The purpose of Community Benefit Connect is to support nonprofit hospitals by building a learning community of practitioners who will translate into action community benefit planning, implementation, reporting and evaluation.
- Provide easy to use community benefit tools to inspire action and effectiveness.
- Create a learning space for the community of practitioners.
- Facilitate the discovery of community benefit issues, ideas, opportunities and solutions.
- Support the transformation of community benefit activities toward a population-based health orientation.
“I was pleased to learn of the plans to launch Community Benefit Connect. It promises to serve as an invaluable resource to help advance practices in the field. I’ve had the privilege of working with the leadership of Community Benefit Connect over the years, and can say without reservation that they bring a rare combination of expertise and insights to this important work. Their approach reflects a keen understanding of compliance issues, but offers the potential for the development of innovative strategies to transform our institutions and the communities they serve.”– Dr. Kevin Barnett, Public Health Institute
Perspective on nonprofit hospitals and community benefit requirements
Nonprofit hospitals have a long history of providing health care for the poor in their community. For this service, they are granted tax exemptions and subsidies. Four main justifications underlie the benefits given to nonprofit hospitals.
- First, they provide care that is free or below cost to needy patients.
- Second, nonprofit hospitals provide community benefit in the form of education and services that may not be profitable.
- Third, they are the standard bearers for quality care.
- Finally, nonprofit hospitals contribute to the community as a valuable part of the infrastructure.
However, the public is increasing its focus on accountability and transparency in nonprofit organizations. Public scrutiny of the charitable practices of tax-exempt hospitals is at an all-time high, driven by rising costs of care, questions about the actual cost of charitable care and the search by all levels of government for additional tax dollars to pay for health care. In addition, a lack of clarity about the charitable obligations of tax-exempt health care organizations and national media coverage on the billing and collection practices of hospitals have mobilized policymakers, regulators, health advocates and organized labor across the country to increasingly examine a broad spectrum of practices at nonprofit hospitals. As a result, the IRS is requiring documentation of community benefit activities through Schedule H of the Form 990 annual tax filings. Assuredly, the responsibilities around nonprofit hospitals’ community benefit activities and reporting will increase, and additional federal regulations are anticipated.
Another significant health care trend that will amplify the role of community benefit is that of integrated health systems and the focus on community health. Since community benefit programs and activities are developed to improve community health, there is a link with new requirements for nonprofit hospitals to provide a continuum of care and focus on prevention of unnecessary hospitalizations. Community benefit efforts therefore can be aligned with the changes in hospital reimbursement and provision of financial incentives.

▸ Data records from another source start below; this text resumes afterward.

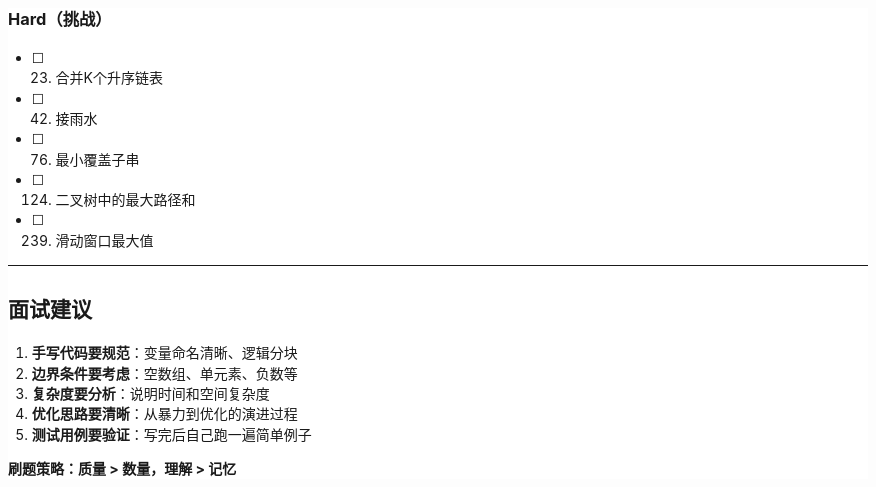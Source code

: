 ### Hard（挑战）
- [ ] 23. 合并K个升序链表
- [ ] 42. 接雨水
- [ ] 76. 最小覆盖子串
- [ ] 124. 二叉树中的最大路径和
- [ ] 239. 滑动窗口最大值

---

## 面试建议

1. **手写代码要规范**：变量命名清晰、逻辑分块
2. **边界条件要考虑**：空数组、单元素、负数等
3. **复杂度要分析**：说明时间和空间复杂度
4. **优化思路要清晰**：从暴力到优化的演进过程
5. **测试用例要验证**：写完后自己跑一遍简单例子

**刷题策略：质量 > 数量，理解 > 记忆**

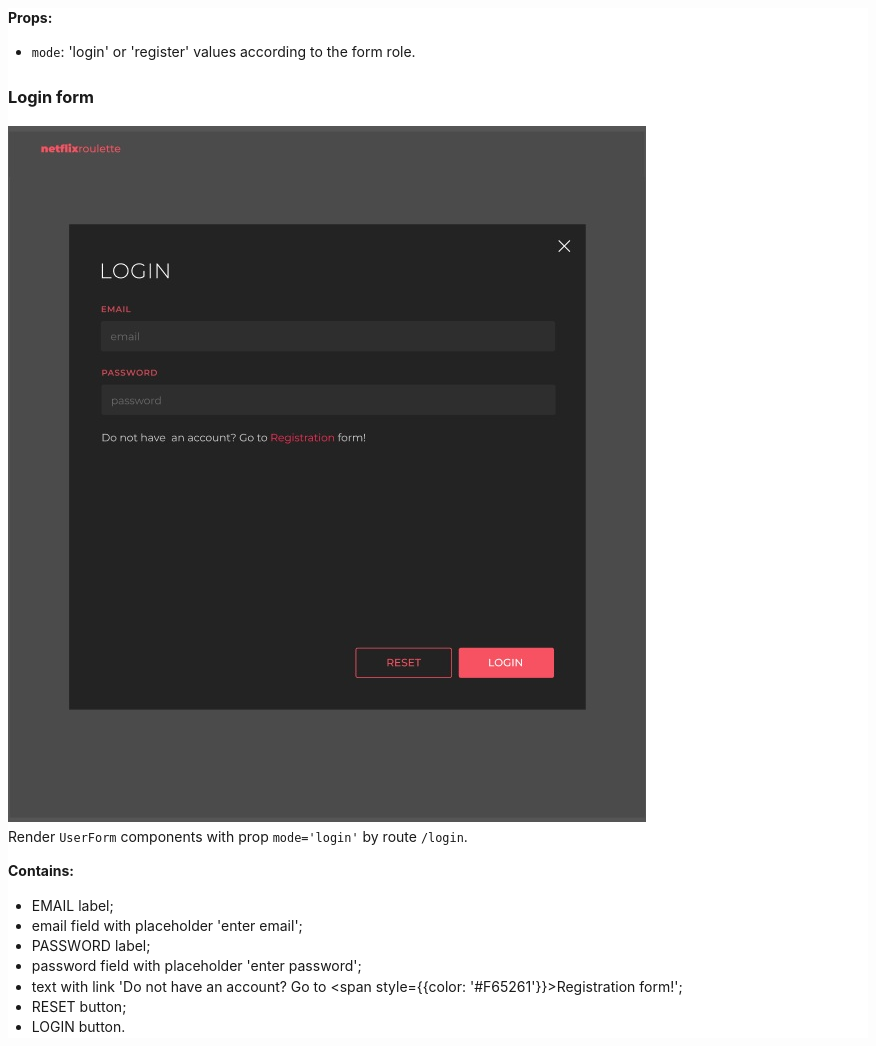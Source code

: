 **Props:**
* `mode`: 'login' or 'register' values according to the form role.

### Login form
![](images/login.jpg)  
Render `UserForm` components with prop `mode='login'` by route `/login`.

**Contains:**
* EMAIL label;
* email field with placeholder 'enter email';
* PASSWORD label;
* password field with placeholder 'enter password';
* text with link 'Do not have  an account? Go to <span style={{color: '#F65261'}}>Registration</span> form!';
* RESET button;
* LOGIN button.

In a recent descriptive study on the charitable practices of Maryland nonprofit hospitals, Brad Gray and Mark Schlesinger note that
“… if we want hospitals to address community needs through disease prevention and improvement of health status, …we should think of how to define, encourage, and measure performance…, not just count expenditures.”1
In this environment, tax-exempt health systems may choose to go beyond measures that focus on meeting minimum community benefit requirements, to a more proactive approach that emphasizes quality and stewardship. What is needed is a strategy for community benefit that will:
- Accentuate quality and stewardship, and produce measurable results for those community members who are most in need.
- Accurately meet the IRS requirements, and appropriately report activity.
- Emphasize evidence-based community health improvement for preventable illnesses to reduce the demand for high-cost medical services.
- Strategically use limited charitable resources.
- Increase the transparency of charitable activities.
- Foster a culture of social accountability that aligns with a nonprofit hospital’s mission, values and strategic plan.
- Support opportunities for nonprofit hospitals to align with Community Health Centers, United Ways, local health departments, community action agencies and financial institutions to reduce health disparities and improve health.
- Gray, B.H. & Schlesinger, M. (2009). Charitable expectations of Nonprofit Hospitals: Lessons From Maryland. Health Affairs, 28(5), w809-w821.